My wife and I spent Saturday afternoon at the Waco Mammoth Site as it opened to the public for the first time. It’s quite an experience to walk down the wooded path from the site’s Welcome Center to the building which houses the open dig site and then look down from the catwalk onto the exposed remains of animals that walked the earth nearly 70,000 years ago.
Until recently, Baylor was the primary custodian of the site, managing the dig and protecting the exposed bones still in the ground. Over the years, Baylor faculty, staff and students have been involved in various aspects of exploring the site. With the opening of the Waco Mammoth Site, the University will continue to handle things from an academic standpoint while the City of Waco manages the site as a park. That partnership will continue until the site becomes part of the National Park System (it has been approved by the U.S. House of Representatives and now awaits a vote in the Senate); at that time, the NPS, Baylor and Waco will work out a new management model.

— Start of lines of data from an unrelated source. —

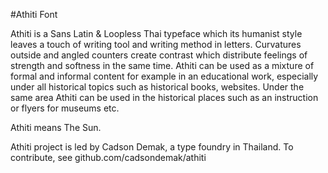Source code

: #Athiti Font

Athiti is a Sans Latin & Loopless Thai typeface which its humanist style leaves a touch of writing tool and writing method in letters. Curvatures outside and angled counters create contrast which distribute feelings of strength and softness in the same time. Athiti can be used as a mixture of formal and informal content for example in an educational work, especially under all historical topics such as historical books, websites. Under the same area Athiti can be used in the historical places such as an instruction or flyers for museums etc.

Athiti means The Sun.

Athiti project is led by Cadson Demak, a type foundry in Thailand. To contribute, see github.com/cadsondemak/athiti
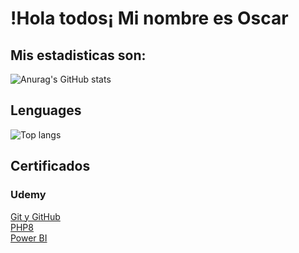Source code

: # !Hola todos¡ Mi nombre es Oscar

## Mis estadisticas son:
![Anurag's GitHub stats](https://github-readme-stats.vercel.app/api?username=Oscargit12&show_icons=true&theme=tokyonight)
## Lenguages 
![Top langs](https://github-readme-stats.vercel.app/api/top-langs/?username=Oscargit12&exclude_repo=weissantiago2&show_icons=true&theme=tokyonight)
<br>
## Certificados 
###  Udemy
[Git y GitHub][git github]
<br>
[PHP8][php8]
<br>
[Power BI][power BI]
<br>

[git github]: https://udemy-certificate.s3.amazonaws.com/pdf/UC-1d3bd76c-7490-4af7-976e-e29153288f86.pdf
[php8]:https://udemy-certificate.s3.amazonaws.com/pdf/UC-28740b4f-e237-47f5-8a7b-21d9baa357ac.pdf
[power BI]:https://udemy-certificate.s3.amazonaws.com/pdf/UC-4e721ec4-3073-4b3d-88d7-1779b8da8849.pdf

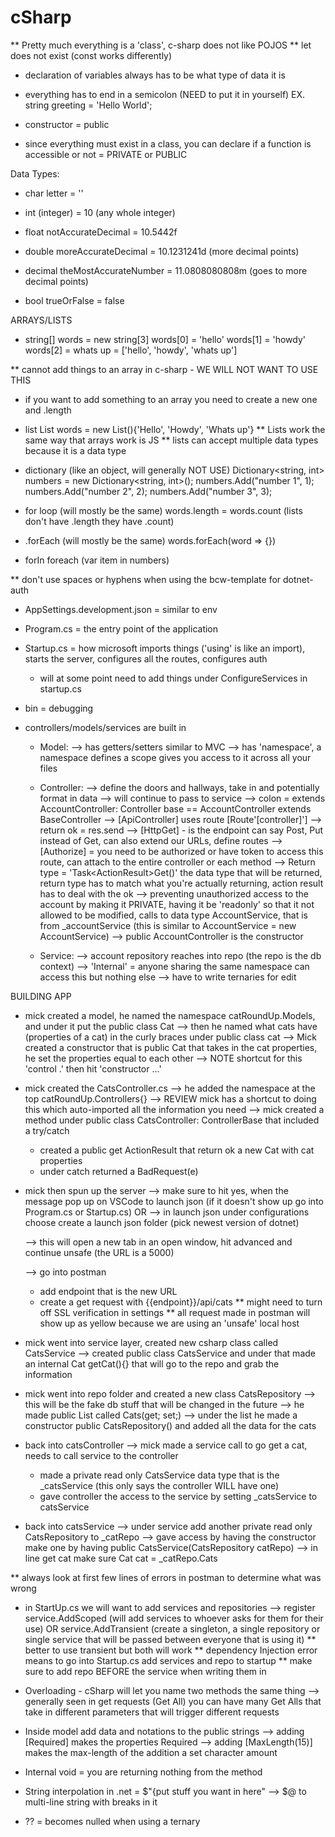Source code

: # cSharp 

<!-- SECTION Monday 9/12 -->
** Pretty much everything is a 'class', c-sharp does not like POJOS
** let does not exist (const works differently)

- declaration of variables always has to be what type of data it is 
- everything has to end in a semicolon (NEED to put it in yourself)
  EX. string greeting = 'Hello World';

- constructor = public 
- since everything must exist in a class, you can declare if a function is accessible or not = PRIVATE or PUBLIC 

Data Types:
- char letter = ''

- int (integer) = 10 (any whole integer)
- float notAccurateDecimal = 10.5442f
- double moreAccurateDecimal = 10.1231241d (more decimal points)
- decimal theMostAccurateNumber = 11.0808080808m (goes to more decimal points)

- bool trueOrFalse = false 

ARRAYS/LISTS
- string[] words = new string[3]
  words[0] = 'hello'
  words[1] = 'howdy'
  words[2] = whats up 
  = ['hello', 'howdy', 'whats up']

** cannot add things to an array in c-sharp - WE WILL NOT WANT TO USE THIS
  - if you want to add something to an array you need to create a new one and .length 

<!-- NOTE all the same JS functions for arrays work with lists  -->
- list
List<string>  words = new List<string>(){'Hello', 'Howdy', 'Whats up'}
** Lists work the same way that arrays work is JS 
** lists can accept multiple data types because it is a data type

- dictionary (like an object, will generally NOT USE)
Dictionary<string, int> numbers = new Dictionary<string, int>();
numbers.Add("number 1", 1);
numbers.Add("number 2", 2);
numbers.Add("number 3", 3);

- for loop (will mostly be the same)
words.length = words.count (lists don't have .length they have .count)

- .forEach (will mostly be the same)
words.forEach(word => {})

- forIn
foreach (var item in numbers)

<!-- SECTION Tuesday 9/13 -->
** don't use spaces or hyphens when using the bcw-template for dotnet-auth 

- AppSettings.development.json = similar to env 
- Program.cs = the entry point of the application 
- Startup.cs = how microsoft imports things ('using' is like an import), starts the server, configures all the routes, configures auth 
  - will at some point need to add things under ConfigureServices in startup.cs
- bin = debugging
- controllers/models/services are built in 

  - Model: 
  --> has getters/setters similar to MVC 
  --> has 'namespace', a namespace defines a scope gives you access to it across all your files

  - Controller:
  --> define the doors and hallways, take in and potentially format in data
  --> will continue to pass to service 
  --> colon = extends AccountController: Controller base == AccountController extends BaseController 
  --> [ApiController] uses route [Route'[controller]']
  --> return ok = res.send 
  --> [HttpGet] - is the endpoint can say Post, Put instead of Get, can also extend our URLs, define routes 
  --> [Authorize] = you need to be authorized or have token to access this route, can attach to the entire controller or each method 
  --> Return type = 'Task<ActionResult<Account>>Get()' the data type that will be returned, return type has to match what you're actually returning, action result has to deal with the ok 
  --> preventing unauthorized access to the account by making it PRIVATE, having it be 'readonly' so that it not allowed to be modified, calls to data type AccountService, that is from _accountService (this is similar to AccountService = new AccountService)
  --> public AccountController is the constructor 

  - Service:
  --> account repository reaches into repo (the repo is the db context)
  --> 'Internal' = anyone sharing the same namespace can access this but nothing else 
  --> have to write ternaries for edit 

BUILDING APP
- mick created a model, he named the namespace catRoundUp.Models, and under it put the public class Cat
  --> then he named what cats have (properties of a cat) in the curly braces under public class cat 
  --> Mick created a constructor that is public Cat that takes in the cat properties, he set the properties equal to each other 
  --> NOTE shortcut for this 'control .'  then hit 'constructor ...' 

- mick created the CatsController.cs 
  --> he added the namespace at the top catRoundUp.Controllers{}
  --> REVIEW mick has a shortcut to doing this which auto-imported all the information you need 
  --> mick created a method under public class CatsController: ControllerBase that included a try/catch
    - created a public get ActionResult<Cat> that return ok a new Cat with cat properties 
    - under catch returned a BadRequest(e)

- mick then spun up the server 
  --> make sure to hit yes, when the message pop up on VSCode to launch json (if it doesn't show up go into Program.cs or Startup.cs)
  OR 
  --> in launch json under configurations choose create a launch json folder (pick newest version of dotnet)

  --> this will open a new tab in an open window, hit advanced and continue unsafe (the URL is a 5000)

  --> go into postman 
    - add endpoint that is the new URL
    - create a get request with {{endpoint}}/api/cats
    ** might need to turn off SSL verification in settings 
    ** all request made in postman will show up as yellow because we are using an 'unsafe' local host 

- mick went into service layer, created new csharp class called CatsService 
  --> created public class CatsService and under that made an internal Cat getCat(){} that will go to the repo and grab the information 

- mick went into repo folder and created a new class CatsRepository 
  --> this will be the fake db stuff that will be changed in the future 
  --> he made public List<Cat> called Cats(get; set;)
  --> under the list he made a constructor public CatsRepository() and added all the data for the cats 

- back into catsController 
  --> mick made a service call to go get a cat, needs to call service to the controller 
    - made a private read only CatsService data type that is the _catsService (this only says the controller WILL have one)
    - gave controller the access to the service by setting _catsService to catsService 

- back into catsService 
  --> under service add another private read only CatsRepository to _catRepo 
  --> gave access by having the constructor make one by having public CatsService(CatsRepository catRepo)
  --> in line get cat make sure Cat cat = _catRepo.Cats 

** always look at first few lines of errors in postman to determine what was wrong 

- in StartUp.cs we will want to add services and repositories 
  --> register service.AddScoped (will add services to whoever asks for them for their use) OR service.AddTransient (create a singleton, a single repository or single service that will be passed between everyone that is using it)
  ** better to use transient but both will work 
  ** dependency Injection error means to go into Startup.cs add services and repo to startup 
  ** make sure to add repo BEFORE the service when writing them in 


- Overloading - cSharp will let you name two methods the same thing 
  --> generally seen in get requests (Get All) you can have many Get Alls that take in different parameters that will trigger different requests 

- Inside model add data and notations to the public strings 
  --> adding [Required] makes the properties Required
  --> adding [MaxLength(15)] makes the max-length of the addition a set character amount

- Internal void = you are returning nothing from the method 

- String interpolation in .net = $"{put stuff you want in here"
  --> $@ to multi-line string with breaks in it 

<!-- REVIEW this concept -->
- ?? = becomes nulled when using a ternary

For more information, the new issue of Baylor Magazine includes a feature detailing the 30-year history of the Waco Mammoth Site, including its push to become part of the NPS. (The magazine also includes longer looks at a couple of stories we’ve covered here before — an alum’s push to honor the Women Airforce Service Pilots of WWII, and a Baylor study of clergy sexual misconduct that found the problem far more prevalent than previously realized. And don’t miss the Online Extra, an essay by chemistry professor Dr. David Pennington on why he loves teaching at Baylor.)
Sic ’em, Waco Mammoth Site and everyone involved!